====== Records for this exercise ======
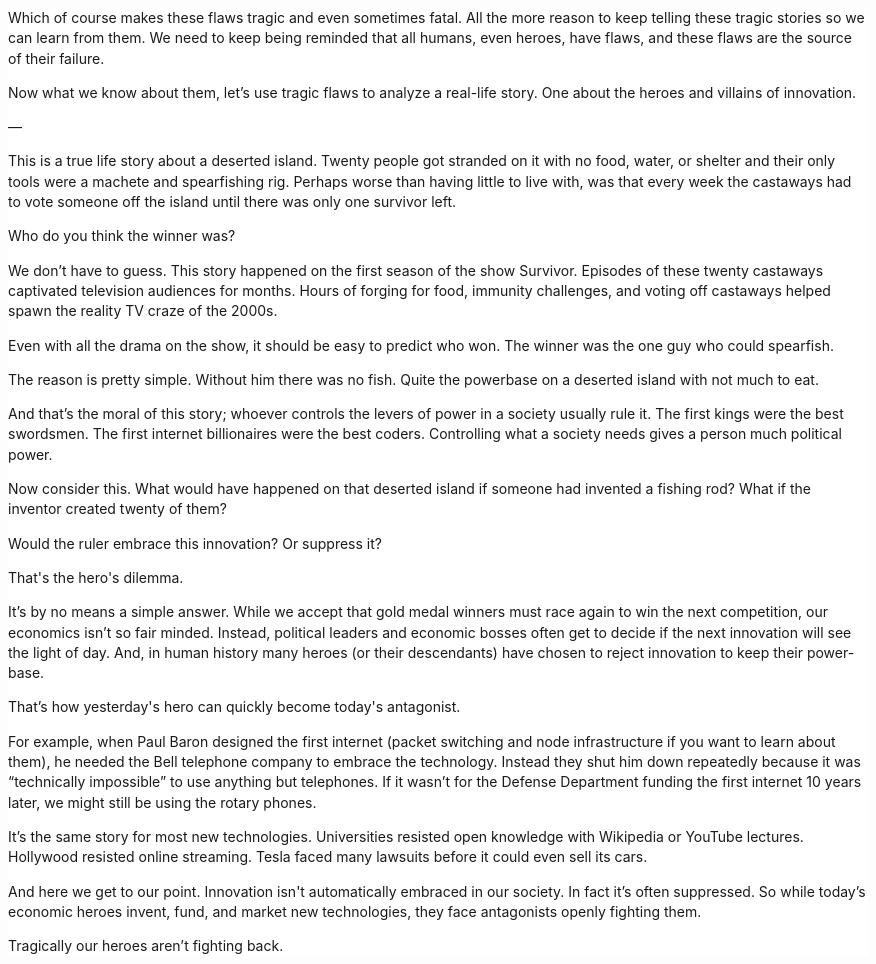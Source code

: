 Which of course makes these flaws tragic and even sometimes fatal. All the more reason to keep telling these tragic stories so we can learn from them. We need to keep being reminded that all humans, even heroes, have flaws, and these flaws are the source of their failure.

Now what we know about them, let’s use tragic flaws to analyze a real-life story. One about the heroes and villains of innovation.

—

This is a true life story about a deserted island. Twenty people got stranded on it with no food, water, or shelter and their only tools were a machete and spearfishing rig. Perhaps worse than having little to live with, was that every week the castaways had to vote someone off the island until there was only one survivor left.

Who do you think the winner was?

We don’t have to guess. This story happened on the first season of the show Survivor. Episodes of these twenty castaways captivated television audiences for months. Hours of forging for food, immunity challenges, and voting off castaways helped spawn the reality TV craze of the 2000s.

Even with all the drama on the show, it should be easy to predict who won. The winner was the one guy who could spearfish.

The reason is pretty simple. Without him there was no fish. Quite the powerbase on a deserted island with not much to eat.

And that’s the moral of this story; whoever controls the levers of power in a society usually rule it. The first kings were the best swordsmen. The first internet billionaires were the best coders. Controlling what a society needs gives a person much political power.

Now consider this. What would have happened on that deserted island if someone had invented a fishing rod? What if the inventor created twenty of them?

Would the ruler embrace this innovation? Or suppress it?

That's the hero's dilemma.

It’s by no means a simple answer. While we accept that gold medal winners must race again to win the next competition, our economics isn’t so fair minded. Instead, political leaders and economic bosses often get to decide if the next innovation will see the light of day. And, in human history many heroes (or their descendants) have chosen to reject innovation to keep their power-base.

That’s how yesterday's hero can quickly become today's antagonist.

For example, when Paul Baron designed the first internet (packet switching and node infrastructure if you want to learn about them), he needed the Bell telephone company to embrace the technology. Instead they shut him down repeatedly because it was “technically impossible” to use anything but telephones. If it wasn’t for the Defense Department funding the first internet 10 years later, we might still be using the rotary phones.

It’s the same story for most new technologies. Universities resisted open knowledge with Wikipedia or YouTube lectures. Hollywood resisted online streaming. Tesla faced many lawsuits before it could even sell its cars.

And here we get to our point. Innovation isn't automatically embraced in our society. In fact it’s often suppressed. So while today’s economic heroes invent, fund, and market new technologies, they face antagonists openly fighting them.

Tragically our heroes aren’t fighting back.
======
Task goal:
May I have only the lines from the start of the data through the line containing "The reason is", both included, reproduced exactly and without the pictures?

Answer section:
Source code

: Which of course makes these flaws tragic and even sometimes fatal. All the more reason to keep telling these tragic stories so we can learn from them. We need to keep being reminded that all humans, even heroes, have flaws, and these flaws are the source of their failure.

Now what we know about them, let’s use tragic flaws to analyze a real-life story. One about the heroes and villains of innovation.

—

This is a true life story about a deserted island. Twenty people got stranded on it with no food, water, or shelter and their only tools were a machete and spearfishing rig. Perhaps worse than having little to live with, was that every week the castaways had to vote someone off the island until there was only one survivor left.

Who do you think the winner was?

We don’t have to guess. This story happened on the first season of the show Survivor. Episodes of these twenty castaways captivated television audiences for months. Hours of forging for food, immunity challenges, and voting off castaways helped spawn the reality TV craze of the 2000s.

Even with all the drama on the show, it should be easy to predict who won. The winner was the one guy who could spearfish.

The reason is pretty simple. Without him there was no fish. Quite the powerbase on a deserted island with not much to eat.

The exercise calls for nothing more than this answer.